**What you need to do**
Omitting all images, transcribe the entries word for word.
▼▼▼
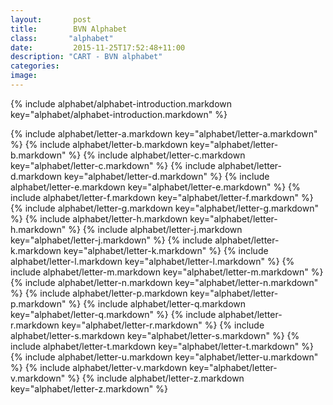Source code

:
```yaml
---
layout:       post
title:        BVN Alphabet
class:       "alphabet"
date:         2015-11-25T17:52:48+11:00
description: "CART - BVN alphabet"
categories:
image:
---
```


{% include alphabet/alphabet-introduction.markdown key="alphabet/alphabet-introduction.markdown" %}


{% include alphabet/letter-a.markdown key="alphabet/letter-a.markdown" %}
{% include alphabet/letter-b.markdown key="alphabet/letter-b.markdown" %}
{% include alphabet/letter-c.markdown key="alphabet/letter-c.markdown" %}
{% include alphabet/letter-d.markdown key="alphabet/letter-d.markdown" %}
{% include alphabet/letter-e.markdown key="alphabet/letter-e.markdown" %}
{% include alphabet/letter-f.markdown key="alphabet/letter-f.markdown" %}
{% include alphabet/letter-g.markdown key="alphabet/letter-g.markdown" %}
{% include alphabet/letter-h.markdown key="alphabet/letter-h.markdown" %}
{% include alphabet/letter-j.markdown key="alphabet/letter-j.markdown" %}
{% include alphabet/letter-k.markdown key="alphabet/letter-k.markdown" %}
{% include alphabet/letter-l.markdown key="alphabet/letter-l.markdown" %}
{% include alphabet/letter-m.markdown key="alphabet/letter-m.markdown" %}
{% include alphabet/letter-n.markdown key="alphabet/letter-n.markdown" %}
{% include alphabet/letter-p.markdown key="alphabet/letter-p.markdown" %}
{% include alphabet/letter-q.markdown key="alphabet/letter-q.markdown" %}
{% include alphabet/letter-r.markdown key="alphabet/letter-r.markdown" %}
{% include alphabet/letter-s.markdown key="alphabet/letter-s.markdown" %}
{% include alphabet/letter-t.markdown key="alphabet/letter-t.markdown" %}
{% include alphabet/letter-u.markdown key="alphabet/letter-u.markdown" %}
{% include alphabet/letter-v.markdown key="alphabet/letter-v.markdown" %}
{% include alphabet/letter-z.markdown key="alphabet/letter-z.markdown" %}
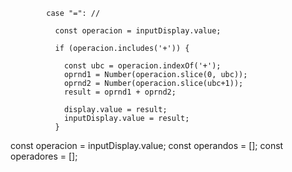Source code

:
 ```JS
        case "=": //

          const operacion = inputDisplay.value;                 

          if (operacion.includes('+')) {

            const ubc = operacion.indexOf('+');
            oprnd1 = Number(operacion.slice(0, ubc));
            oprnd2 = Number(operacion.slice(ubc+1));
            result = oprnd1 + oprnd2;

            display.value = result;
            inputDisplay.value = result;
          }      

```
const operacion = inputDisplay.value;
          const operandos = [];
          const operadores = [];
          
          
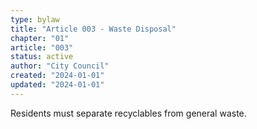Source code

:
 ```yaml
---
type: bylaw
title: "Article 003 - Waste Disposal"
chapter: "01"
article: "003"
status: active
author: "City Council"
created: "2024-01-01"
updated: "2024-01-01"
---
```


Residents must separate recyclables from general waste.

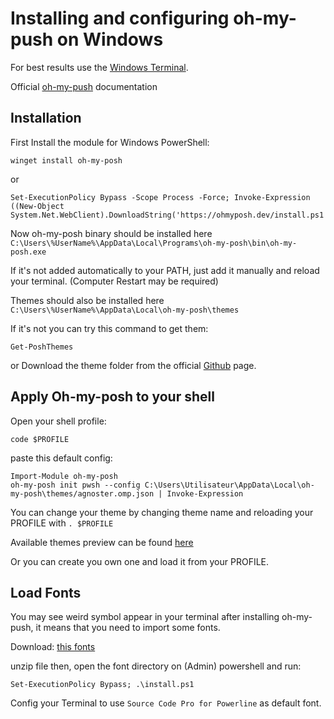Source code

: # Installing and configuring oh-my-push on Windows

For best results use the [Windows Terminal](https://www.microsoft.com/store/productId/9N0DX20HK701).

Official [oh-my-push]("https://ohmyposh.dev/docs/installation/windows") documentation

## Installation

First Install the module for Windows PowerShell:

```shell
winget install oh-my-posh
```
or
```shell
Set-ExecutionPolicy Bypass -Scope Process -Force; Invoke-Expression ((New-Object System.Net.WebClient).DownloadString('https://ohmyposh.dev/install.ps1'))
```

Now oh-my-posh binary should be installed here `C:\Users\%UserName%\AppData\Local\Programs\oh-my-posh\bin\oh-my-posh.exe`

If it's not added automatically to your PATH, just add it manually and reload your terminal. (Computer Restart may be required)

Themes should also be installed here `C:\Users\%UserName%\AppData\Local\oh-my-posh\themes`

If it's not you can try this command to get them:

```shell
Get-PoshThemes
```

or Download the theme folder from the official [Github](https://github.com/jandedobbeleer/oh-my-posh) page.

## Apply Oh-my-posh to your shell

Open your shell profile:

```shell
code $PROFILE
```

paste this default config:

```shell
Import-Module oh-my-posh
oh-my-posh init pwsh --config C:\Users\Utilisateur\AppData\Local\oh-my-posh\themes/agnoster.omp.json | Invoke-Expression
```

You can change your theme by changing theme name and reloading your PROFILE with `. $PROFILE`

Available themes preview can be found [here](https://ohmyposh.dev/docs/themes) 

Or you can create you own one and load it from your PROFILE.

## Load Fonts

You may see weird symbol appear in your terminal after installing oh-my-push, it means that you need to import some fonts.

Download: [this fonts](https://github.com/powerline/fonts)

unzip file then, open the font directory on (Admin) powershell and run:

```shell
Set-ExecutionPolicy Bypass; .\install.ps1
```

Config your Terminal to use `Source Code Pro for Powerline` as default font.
▲▲▲
**Problem solution**
Source code

:
```yaml
---
layout:       post
title:        BVN Alphabet
class:       "alphabet"
date:         2015-11-25T17:52:48+11:00
description: "CART - BVN alphabet"
categories:
image:
---
```


{% include alphabet/alphabet-introduction.markdown key="alphabet/alphabet-introduction.markdown" %}


{% include alphabet/letter-a.markdown key="alphabet/letter-a.markdown" %}
{% include alphabet/letter-b.markdown key="alphabet/letter-b.markdown" %}
{% include alphabet/letter-c.markdown key="alphabet/letter-c.markdown" %}
{% include alphabet/letter-d.markdown key="alphabet/letter-d.markdown" %}
{% include alphabet/letter-e.markdown key="alphabet/letter-e.markdown" %}
{% include alphabet/letter-f.markdown key="alphabet/letter-f.markdown" %}
{% include alphabet/letter-g.markdown key="alphabet/letter-g.markdown" %}
{% include alphabet/letter-h.markdown key="alphabet/letter-h.markdown" %}
{% include alphabet/letter-j.markdown key="alphabet/letter-j.markdown" %}
{% include alphabet/letter-k.markdown key="alphabet/letter-k.markdown" %}
{% include alphabet/letter-l.markdown key="alphabet/letter-l.markdown" %}
{% include alphabet/letter-m.markdown key="alphabet/letter-m.markdown" %}
{% include alphabet/letter-n.markdown key="alphabet/letter-n.markdown" %}
{% include alphabet/letter-p.markdown key="alphabet/letter-p.markdown" %}
{% include alphabet/letter-q.markdown key="alphabet/letter-q.markdown" %}
{% include alphabet/letter-r.markdown key="alphabet/letter-r.markdown" %}
{% include alphabet/letter-s.markdown key="alphabet/letter-s.markdown" %}
{% include alphabet/letter-t.markdown key="alphabet/letter-t.markdown" %}
{% include alphabet/letter-u.markdown key="alphabet/letter-u.markdown" %}
{% include alphabet/letter-v.markdown key="alphabet/letter-v.markdown" %}
{% include alphabet/letter-z.markdown key="alphabet/letter-z.markdown" %}
Source code

:
 ```JS
        case "=": //

          const operacion = inputDisplay.value;                 

          if (operacion.includes('+')) {

            const ubc = operacion.indexOf('+');
            oprnd1 = Number(operacion.slice(0, ubc));
            oprnd2 = Number(operacion.slice(ubc+1));
            result = oprnd1 + oprnd2;

            display.value = result;
            inputDisplay.value = result;
          }      

```
const operacion = inputDisplay.value;
          const operandos = [];
          const operadores = [];
          
          
Source code

:
 ```yaml
---
type: bylaw
title: "Article 003 - Waste Disposal"
chapter: "01"
article: "003"
status: active
author: "City Council"
created: "2024-01-01"
updated: "2024-01-01"
---
```


Residents must separate recyclables from general waste.

Source code

: # Installing and configuring oh-my-push on Windows

For best results use the [Windows Terminal](https://www.microsoft.com/store/productId/9N0DX20HK701).

Official [oh-my-push]("https://ohmyposh.dev/docs/installation/windows") documentation

## Installation

First Install the module for Windows PowerShell:

```shell
winget install oh-my-posh
```
or
```shell
Set-ExecutionPolicy Bypass -Scope Process -Force; Invoke-Expression ((New-Object System.Net.WebClient).DownloadString('https://ohmyposh.dev/install.ps1'))
```

Now oh-my-posh binary should be installed here `C:\Users\%UserName%\AppData\Local\Programs\oh-my-posh\bin\oh-my-posh.exe`

If it's not added automatically to your PATH, just add it manually and reload your terminal. (Computer Restart may be required)

Themes should also be installed here `C:\Users\%UserName%\AppData\Local\oh-my-posh\themes`

If it's not you can try this command to get them:

```shell
Get-PoshThemes
```

or Download the theme folder from the official [Github](https://github.com/jandedobbeleer/oh-my-posh) page.

## Apply Oh-my-posh to your shell

Open your shell profile:

```shell
code $PROFILE
```

paste this default config:

```shell
Import-Module oh-my-posh
oh-my-posh init pwsh --config C:\Users\Utilisateur\AppData\Local\oh-my-posh\themes/agnoster.omp.json | Invoke-Expression
```

You can change your theme by changing theme name and reloading your PROFILE with `. $PROFILE`

Available themes preview can be found [here](https://ohmyposh.dev/docs/themes) 

Or you can create you own one and load it from your PROFILE.

## Load Fonts

You may see weird symbol appear in your terminal after installing oh-my-push, it means that you need to import some fonts.

Download: [this fonts](https://github.com/powerline/fonts)

unzip file then, open the font directory on (Admin) powershell and run:

```shell
Set-ExecutionPolicy Bypass; .\install.ps1
```

Config your Terminal to use `Source Code Pro for Powerline` as default font.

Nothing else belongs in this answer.